TASK STATEMENT:
Exactly as they appear, copy the lines from the start of the entries below to the line containing "## Funcionamento", both ends included.

Records contained in a dataset:
....

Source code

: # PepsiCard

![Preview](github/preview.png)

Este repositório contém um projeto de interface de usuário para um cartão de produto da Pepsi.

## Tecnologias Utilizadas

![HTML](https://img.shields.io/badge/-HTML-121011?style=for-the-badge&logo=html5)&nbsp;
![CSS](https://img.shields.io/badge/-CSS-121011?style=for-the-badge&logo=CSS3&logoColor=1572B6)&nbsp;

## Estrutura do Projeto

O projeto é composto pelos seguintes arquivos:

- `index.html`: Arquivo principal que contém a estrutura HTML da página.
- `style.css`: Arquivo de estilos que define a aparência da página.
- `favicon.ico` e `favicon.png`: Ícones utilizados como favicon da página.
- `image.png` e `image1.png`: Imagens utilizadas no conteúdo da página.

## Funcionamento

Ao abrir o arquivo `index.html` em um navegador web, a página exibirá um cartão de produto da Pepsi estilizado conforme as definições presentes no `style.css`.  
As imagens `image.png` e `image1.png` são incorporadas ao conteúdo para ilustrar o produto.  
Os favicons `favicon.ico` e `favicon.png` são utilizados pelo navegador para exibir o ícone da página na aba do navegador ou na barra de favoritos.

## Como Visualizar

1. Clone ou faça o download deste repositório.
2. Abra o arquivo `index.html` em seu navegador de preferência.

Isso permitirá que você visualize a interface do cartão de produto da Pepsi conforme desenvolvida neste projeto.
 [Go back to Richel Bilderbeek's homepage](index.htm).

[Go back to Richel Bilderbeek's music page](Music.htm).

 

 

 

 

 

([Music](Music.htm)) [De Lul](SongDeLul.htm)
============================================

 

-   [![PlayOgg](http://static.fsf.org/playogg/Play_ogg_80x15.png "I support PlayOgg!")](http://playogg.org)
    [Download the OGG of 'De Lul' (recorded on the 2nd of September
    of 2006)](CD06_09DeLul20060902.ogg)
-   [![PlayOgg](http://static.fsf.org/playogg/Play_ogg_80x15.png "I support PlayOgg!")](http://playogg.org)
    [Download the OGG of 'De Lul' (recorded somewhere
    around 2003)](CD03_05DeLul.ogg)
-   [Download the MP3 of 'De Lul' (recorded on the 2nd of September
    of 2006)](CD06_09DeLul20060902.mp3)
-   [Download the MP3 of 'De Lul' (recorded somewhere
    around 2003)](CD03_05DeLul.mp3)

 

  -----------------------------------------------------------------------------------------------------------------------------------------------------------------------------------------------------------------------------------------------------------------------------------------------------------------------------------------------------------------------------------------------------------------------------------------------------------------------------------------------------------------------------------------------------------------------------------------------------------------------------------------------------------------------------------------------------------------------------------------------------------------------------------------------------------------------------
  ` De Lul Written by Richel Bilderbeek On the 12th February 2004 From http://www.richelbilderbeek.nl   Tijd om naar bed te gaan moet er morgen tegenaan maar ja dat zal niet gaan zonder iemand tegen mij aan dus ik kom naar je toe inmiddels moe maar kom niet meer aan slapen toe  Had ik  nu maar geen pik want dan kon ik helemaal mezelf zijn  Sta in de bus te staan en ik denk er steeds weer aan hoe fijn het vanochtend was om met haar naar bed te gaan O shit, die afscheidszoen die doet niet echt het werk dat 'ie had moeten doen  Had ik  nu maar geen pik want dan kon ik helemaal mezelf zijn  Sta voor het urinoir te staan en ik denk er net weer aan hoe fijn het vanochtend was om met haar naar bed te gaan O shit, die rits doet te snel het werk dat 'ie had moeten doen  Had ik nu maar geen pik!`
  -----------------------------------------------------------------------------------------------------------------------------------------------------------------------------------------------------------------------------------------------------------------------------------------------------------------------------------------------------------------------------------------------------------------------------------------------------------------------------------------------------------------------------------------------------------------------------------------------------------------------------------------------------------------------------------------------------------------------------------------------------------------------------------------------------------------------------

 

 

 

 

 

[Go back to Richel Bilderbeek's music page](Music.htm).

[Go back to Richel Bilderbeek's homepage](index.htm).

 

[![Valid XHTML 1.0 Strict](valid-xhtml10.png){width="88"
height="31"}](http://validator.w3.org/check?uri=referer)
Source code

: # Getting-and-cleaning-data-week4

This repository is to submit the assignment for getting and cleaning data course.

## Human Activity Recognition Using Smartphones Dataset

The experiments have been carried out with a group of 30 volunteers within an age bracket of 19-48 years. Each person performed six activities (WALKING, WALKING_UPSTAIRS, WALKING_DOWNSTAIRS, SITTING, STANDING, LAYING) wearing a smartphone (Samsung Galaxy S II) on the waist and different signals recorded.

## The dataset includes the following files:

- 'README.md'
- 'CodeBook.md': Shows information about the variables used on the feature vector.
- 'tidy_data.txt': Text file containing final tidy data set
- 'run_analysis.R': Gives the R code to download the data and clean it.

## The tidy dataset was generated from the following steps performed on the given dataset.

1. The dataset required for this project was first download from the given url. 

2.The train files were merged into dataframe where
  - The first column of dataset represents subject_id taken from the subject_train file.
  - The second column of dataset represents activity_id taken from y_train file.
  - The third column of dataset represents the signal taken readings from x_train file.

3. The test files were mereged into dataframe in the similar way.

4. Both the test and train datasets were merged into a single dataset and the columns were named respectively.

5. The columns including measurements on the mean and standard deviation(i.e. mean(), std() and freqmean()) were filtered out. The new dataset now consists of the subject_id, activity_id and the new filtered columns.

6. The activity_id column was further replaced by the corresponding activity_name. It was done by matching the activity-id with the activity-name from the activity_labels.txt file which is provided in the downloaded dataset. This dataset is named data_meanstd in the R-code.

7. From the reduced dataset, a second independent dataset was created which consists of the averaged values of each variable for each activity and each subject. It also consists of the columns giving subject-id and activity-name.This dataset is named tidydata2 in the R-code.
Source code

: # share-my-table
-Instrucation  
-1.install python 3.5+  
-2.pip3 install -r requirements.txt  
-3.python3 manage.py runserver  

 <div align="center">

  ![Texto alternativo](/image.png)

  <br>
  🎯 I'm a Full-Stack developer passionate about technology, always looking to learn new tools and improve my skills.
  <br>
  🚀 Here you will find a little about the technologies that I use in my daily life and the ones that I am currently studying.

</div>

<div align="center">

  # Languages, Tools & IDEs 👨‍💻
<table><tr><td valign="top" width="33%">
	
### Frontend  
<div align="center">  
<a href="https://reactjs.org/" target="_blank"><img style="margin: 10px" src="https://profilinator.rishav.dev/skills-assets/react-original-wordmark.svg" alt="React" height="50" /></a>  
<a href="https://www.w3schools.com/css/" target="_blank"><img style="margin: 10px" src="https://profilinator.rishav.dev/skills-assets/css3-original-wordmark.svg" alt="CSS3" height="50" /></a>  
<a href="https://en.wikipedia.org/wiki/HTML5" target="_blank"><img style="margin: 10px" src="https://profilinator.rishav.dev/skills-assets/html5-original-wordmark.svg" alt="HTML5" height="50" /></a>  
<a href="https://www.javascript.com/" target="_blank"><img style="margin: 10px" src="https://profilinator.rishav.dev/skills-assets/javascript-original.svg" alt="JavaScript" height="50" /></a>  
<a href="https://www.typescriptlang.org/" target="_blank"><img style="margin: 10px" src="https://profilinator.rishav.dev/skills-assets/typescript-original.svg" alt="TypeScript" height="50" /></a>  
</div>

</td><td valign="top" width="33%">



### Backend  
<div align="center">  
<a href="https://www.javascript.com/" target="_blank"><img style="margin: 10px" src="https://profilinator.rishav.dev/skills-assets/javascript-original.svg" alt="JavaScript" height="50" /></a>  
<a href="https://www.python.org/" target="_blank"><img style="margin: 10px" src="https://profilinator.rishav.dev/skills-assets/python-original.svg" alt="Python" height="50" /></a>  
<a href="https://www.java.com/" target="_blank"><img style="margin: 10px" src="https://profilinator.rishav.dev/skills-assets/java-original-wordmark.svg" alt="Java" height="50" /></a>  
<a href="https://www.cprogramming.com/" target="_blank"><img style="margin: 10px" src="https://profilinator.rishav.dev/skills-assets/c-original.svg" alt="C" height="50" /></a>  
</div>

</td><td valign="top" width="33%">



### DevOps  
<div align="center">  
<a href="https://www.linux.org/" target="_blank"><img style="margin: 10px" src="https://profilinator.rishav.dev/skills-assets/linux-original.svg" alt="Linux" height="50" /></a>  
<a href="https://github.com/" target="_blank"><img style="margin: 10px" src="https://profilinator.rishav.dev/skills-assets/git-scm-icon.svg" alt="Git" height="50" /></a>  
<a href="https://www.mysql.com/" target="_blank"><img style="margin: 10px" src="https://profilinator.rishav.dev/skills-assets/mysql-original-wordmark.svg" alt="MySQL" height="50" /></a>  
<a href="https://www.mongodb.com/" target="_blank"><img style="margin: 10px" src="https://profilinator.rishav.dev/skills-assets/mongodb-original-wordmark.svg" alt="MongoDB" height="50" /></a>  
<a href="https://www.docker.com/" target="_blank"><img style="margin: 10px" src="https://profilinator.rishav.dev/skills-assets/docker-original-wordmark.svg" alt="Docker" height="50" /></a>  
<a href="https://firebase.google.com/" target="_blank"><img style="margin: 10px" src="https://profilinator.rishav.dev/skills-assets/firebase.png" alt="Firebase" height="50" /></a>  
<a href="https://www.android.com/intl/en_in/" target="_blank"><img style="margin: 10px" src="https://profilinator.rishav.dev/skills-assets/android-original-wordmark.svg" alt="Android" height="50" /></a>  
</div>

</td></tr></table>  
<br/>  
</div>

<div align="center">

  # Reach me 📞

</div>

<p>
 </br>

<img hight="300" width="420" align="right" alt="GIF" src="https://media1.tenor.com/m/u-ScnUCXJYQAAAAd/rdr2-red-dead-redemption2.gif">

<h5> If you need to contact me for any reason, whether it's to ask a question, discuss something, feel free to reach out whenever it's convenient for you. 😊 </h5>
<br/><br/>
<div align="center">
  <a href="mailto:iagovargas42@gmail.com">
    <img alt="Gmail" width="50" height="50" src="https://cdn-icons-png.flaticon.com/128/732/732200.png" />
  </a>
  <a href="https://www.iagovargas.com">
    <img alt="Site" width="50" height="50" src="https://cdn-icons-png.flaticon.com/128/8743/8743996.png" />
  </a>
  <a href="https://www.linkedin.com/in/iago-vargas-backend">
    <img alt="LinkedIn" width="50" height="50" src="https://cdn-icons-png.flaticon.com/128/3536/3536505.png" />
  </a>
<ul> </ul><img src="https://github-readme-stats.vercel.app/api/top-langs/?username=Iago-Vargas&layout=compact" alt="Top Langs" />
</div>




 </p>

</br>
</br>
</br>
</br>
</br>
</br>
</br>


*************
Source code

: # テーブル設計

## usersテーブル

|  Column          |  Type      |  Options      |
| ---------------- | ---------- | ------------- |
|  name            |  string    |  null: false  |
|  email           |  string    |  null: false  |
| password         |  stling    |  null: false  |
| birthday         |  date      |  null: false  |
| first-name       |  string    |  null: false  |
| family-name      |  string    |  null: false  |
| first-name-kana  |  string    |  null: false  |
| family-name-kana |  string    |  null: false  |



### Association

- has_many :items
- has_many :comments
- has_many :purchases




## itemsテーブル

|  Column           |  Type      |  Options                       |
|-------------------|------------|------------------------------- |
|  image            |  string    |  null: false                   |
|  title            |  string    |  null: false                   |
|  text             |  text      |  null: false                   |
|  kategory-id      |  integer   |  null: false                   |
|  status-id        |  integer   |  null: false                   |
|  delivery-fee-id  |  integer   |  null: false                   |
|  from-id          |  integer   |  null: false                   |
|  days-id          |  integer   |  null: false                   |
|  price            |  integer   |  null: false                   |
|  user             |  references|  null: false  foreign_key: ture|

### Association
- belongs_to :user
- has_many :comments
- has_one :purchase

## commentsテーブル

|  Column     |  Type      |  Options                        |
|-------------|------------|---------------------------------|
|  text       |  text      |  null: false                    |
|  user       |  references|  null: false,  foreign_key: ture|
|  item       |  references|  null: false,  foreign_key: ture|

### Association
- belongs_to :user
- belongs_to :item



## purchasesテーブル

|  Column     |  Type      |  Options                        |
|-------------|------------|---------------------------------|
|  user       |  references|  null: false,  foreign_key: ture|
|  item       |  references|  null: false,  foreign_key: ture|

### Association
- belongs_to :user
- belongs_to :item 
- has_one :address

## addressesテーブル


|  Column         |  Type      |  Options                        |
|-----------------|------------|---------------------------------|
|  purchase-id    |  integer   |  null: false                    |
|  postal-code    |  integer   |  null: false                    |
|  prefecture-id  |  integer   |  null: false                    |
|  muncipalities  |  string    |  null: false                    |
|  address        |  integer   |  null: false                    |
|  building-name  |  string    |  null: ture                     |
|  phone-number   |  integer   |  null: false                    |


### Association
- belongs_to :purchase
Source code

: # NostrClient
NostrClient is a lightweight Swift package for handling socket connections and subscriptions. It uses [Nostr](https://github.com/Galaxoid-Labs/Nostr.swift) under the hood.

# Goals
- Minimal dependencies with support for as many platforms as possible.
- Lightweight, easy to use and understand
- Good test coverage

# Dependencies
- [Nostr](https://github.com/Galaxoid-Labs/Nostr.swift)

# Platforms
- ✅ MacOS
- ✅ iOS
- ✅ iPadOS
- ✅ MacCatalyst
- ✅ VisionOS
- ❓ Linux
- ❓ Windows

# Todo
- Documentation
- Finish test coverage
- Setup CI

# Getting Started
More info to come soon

....

FINISHED TASK:
Source code

: # PepsiCard

![Preview](github/preview.png)

Este repositório contém um projeto de interface de usuário para um cartão de produto da Pepsi.

## Tecnologias Utilizadas

![HTML](https://img.shields.io/badge/-HTML-121011?style=for-the-badge&logo=html5)&nbsp;
![CSS](https://img.shields.io/badge/-CSS-121011?style=for-the-badge&logo=CSS3&logoColor=1572B6)&nbsp;

## Estrutura do Projeto

O projeto é composto pelos seguintes arquivos:

- `index.html`: Arquivo principal que contém a estrutura HTML da página.
- `style.css`: Arquivo de estilos que define a aparência da página.
- `favicon.ico` e `favicon.png`: Ícones utilizados como favicon da página.
- `image.png` e `image1.png`: Imagens utilizadas no conteúdo da página.

## Funcionamento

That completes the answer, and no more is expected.